-- DATA PROVIDED follows --

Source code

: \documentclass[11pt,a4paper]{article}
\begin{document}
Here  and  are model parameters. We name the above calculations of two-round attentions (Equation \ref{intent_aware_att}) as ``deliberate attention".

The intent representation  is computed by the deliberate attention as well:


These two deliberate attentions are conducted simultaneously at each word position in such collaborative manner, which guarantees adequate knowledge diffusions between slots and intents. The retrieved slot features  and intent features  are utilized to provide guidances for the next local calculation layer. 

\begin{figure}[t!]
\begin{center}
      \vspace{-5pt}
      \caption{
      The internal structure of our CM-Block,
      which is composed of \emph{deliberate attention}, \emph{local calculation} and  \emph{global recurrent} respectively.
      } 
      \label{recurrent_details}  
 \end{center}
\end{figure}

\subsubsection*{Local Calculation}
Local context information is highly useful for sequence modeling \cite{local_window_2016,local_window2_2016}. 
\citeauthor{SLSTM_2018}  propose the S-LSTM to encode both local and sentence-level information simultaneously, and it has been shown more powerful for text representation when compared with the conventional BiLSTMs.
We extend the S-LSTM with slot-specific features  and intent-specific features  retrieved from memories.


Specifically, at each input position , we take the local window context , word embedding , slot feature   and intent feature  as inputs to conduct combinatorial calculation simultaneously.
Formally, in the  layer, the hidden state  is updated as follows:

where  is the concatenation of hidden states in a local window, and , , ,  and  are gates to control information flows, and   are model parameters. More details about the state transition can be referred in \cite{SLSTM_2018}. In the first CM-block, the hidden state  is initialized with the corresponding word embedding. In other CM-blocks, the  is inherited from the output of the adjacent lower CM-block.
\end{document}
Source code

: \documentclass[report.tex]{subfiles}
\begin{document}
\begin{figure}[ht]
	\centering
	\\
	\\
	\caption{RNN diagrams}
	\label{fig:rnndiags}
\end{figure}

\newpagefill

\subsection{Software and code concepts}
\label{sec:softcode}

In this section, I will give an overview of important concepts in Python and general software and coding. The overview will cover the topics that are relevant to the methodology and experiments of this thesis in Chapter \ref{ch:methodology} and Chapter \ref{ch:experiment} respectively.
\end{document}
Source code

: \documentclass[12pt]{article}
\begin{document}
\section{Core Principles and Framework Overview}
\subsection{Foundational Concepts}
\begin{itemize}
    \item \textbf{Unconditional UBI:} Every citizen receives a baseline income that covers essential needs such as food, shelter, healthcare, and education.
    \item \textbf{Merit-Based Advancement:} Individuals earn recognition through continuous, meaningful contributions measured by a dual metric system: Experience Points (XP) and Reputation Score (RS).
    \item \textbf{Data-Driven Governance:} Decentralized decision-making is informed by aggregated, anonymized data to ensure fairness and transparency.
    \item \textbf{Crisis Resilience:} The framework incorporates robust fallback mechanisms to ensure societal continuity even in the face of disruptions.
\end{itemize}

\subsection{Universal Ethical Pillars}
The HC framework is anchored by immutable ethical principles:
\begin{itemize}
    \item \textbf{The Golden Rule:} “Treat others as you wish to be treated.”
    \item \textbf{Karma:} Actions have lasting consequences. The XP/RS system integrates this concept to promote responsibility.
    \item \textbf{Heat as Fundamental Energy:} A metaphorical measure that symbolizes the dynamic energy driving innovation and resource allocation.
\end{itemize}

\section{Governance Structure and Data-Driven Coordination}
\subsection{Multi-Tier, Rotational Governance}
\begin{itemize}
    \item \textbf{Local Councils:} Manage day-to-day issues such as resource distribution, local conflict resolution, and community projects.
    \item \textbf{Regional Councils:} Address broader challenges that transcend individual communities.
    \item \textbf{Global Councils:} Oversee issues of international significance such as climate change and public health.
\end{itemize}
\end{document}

-- DATA PROVIDED concluded --

*YOUR OBJECTIVE:* Please show all lines from the entries that contain the word "system".

*PROBLEM SOLUTION:*
    \item \textbf{Merit-Based Advancement:} Individuals earn recognition through continuous, meaningful contributions measured by a dual metric system: Experience Points (XP) and Reputation Score (RS).
    \item \textbf{Karma:} Actions have lasting consequences. The XP/RS system integrates this concept to promote responsibility.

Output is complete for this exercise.